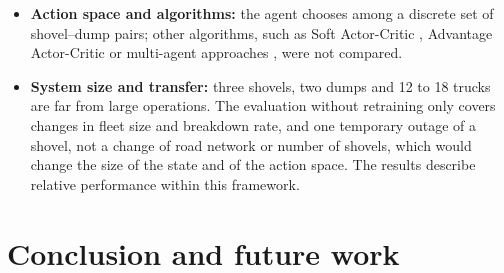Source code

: \documentclass[11pt,a4paper]{article}
\newif\ifrevmarks
\newcommand{\revtag}[1]{\ifrevmarks\textsuperscript{\textcolor{red!70!black}{\scriptsize[#1]}}\fi}
\newenvironment{revbloc}[1]{\par\ifrevmarks\color{revcolor}\noindent\revtag{#1}\ \fi}{\par}
\newif\ifcorrmarks
\newcommand{\corr}[1]{\ifcorrmarks\textcolor{corrcolor}{#1}\else#1\fi}
\begin{document}
\begin{revbloc}{M7, M8, M9, M11, M12, M25, N1--N5, v3, T31}
\begin{itemize}
  \item \textbf{Action space and algorithms:} the agent chooses among a discrete set of shovel--dump pairs; other algorithms, such as Soft Actor-Critic \cite{Haarnoja2018, SampsonNwachukwu2025}, Advantage Actor-Critic or multi-agent approaches \cite{Zhao2025}, were not compared.
  \item \textbf{System size and transfer:} three shovels, two dumps and 12 to 18 trucks are far from large operations. The evaluation without retraining only covers changes in fleet size and breakdown rate\corr{, and one temporary outage of a shovel}, not a change of road network or number of shovels, which would change the size of the state and of the action space. The results describe relative performance within this framework.
\end{itemize}
\end{revbloc}

\section{Conclusion and future work}
\label{sec:conclusion}
\end{document}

━━━━━━━━

» Exercise description:
Where does the string "ifrevmarks" occur in the material? Copy every line where it does.

» Task response:
\newif\ifrevmarks
\newcommand{\revtag}[1]{\ifrevmarks\textsuperscript{\textcolor{red!70!black}{\scriptsize[#1]}}\fi}
\newenvironment{revbloc}[1]{\par\ifrevmarks\color{revcolor}\noindent\revtag{#1}\ \fi}{\par}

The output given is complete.